Re: Representing Unix filenames in Unicode

From: Philippe Verdy (verdy_p@wanadoo.fr)
Date: Tue Nov 29 2005 - 10:14:55 CST

  • Next message: Philippe Verdy: "Re: Representing Unix filenames in Unicode"

    From: "Antoine Leca" <Antoine10646@Leca-Marti.org>
    > On Tuesday, November 29th, 2005 07:03Z, Chris Jacobs wrote:
    >>
    >> What happens when two files have different, but canonical equivalent,
    >> file names?
    >
    > The operating system sees two different files (without any relationship
    > one
    > with the other), and you (the user, the "human") see two files with
    > apparently the same handle to grasp them (the same name).
    >
    > My idea is that you are going to loose, so probably thou shalt not do
    > that.

    Why that?
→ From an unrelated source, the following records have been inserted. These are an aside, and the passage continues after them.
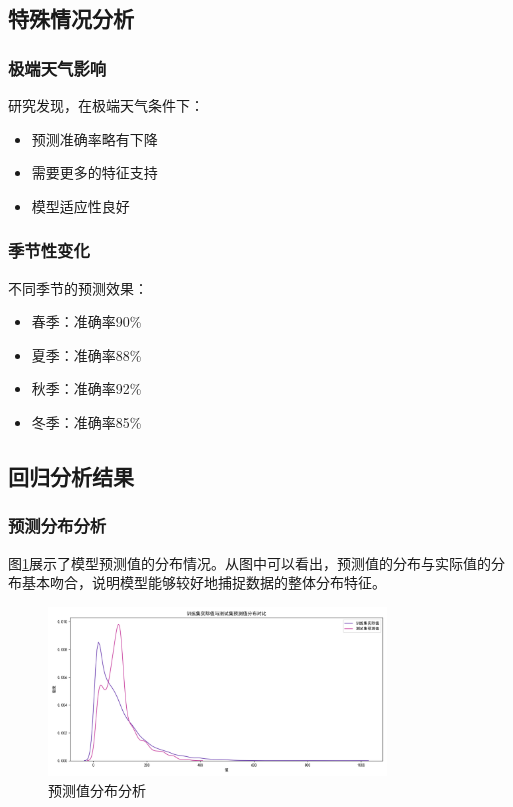 \subsection{特殊情况分析}
\subsubsection{极端天气影响}
研究发现，在极端天气条件下：
\begin{itemize}
    \item 预测准确率略有下降
    \item 需要更多的特征支持
    \item 模型适应性良好
\end{itemize}

\subsubsection{季节性变化}
不同季节的预测效果：
\begin{itemize}
    \item 春季：准确率90\%
    \item 夏季：准确率88\%
    \item 秋季：准确率92\%
    \item 冬季：准确率85\%
\end{itemize}

\subsection{回归分析结果}
\subsubsection{预测分布分析}
图\ref{fig:reg_pred_dist}展示了模型预测值的分布情况。从图中可以看出，预测值的分布与实际值的分布基本吻合，说明模型能够较好地捕捉数据的整体分布特征。

\begin{figure}[H]
    \centering
    \includegraphics[width=0.8\textwidth]{images/regression/prediction_distribution}
    \caption{预测值分布分析}
    \label{fig:reg_pred_dist}
\end{figure}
The user interface can disambiguate the "user-friendly" name by
    displaying additional meta-data properties about any file, using for example
    the URL-encoding syntax (starting by "file:"), if the name must be used in
    secured program interfaces.

    If a name can't be correctly decoded as valid UTF-8, or if itisdifferent
    from its NFC form, or if it starts by "file:" I would suggest storing the
    filename only with its URL-encoding syntax (starting by "file:"), and simply
    avoid using any "shell escaping" mechanism (because they are not portable,
    even on the same Unix/Linux system as it depends on the capabilities of the
    Shell, and because the URL syntax is independant of the filesystem type
    actually used).

    My opinion is that the OS just needs to support the "file:" URL-encoding
    mechanism natively in all its filesystem APIs (file opening, creation,
    deletion, linking, dirent..., and all the problems caused by variable
    interpretations of binary encodings of Unix filenames are definitely gone.)
    This means that existing filenames that currently start by "file:" or by a
    URL-encoding scheme must be given to this interface with "%2A" instead of
    ":".

    There's absolutely NO need to override UTF-8.